== Data ==
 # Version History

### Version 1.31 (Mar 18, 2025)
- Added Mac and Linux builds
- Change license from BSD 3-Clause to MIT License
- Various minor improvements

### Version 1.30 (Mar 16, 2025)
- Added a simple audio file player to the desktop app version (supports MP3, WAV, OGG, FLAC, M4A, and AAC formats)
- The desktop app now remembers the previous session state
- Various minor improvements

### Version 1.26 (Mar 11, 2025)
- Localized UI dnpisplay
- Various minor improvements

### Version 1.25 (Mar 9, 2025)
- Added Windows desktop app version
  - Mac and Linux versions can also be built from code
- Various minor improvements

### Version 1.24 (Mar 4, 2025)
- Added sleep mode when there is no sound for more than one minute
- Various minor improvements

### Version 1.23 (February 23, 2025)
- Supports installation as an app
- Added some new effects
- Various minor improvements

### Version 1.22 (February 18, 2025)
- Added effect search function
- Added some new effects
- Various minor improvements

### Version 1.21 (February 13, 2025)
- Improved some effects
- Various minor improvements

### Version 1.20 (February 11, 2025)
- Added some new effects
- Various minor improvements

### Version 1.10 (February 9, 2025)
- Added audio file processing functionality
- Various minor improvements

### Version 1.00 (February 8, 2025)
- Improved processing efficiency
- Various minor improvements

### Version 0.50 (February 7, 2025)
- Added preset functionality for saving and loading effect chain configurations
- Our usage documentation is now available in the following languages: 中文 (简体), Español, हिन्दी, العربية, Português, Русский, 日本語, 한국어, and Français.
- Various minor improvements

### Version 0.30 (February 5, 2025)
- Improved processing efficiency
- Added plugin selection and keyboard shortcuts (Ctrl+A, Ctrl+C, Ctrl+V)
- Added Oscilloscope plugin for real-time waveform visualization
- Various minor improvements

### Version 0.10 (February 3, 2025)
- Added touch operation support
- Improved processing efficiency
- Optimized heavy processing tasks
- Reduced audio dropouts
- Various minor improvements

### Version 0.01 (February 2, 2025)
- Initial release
===
## Task details
Repeat exactly, and only, the lines from the line containing "- Reduced audio dropouts" through the last line of the records above, both included.

## Response box
- Reduced audio dropouts
- Various minor improvements

### Version 0.01 (February 2, 2025)
- Initial release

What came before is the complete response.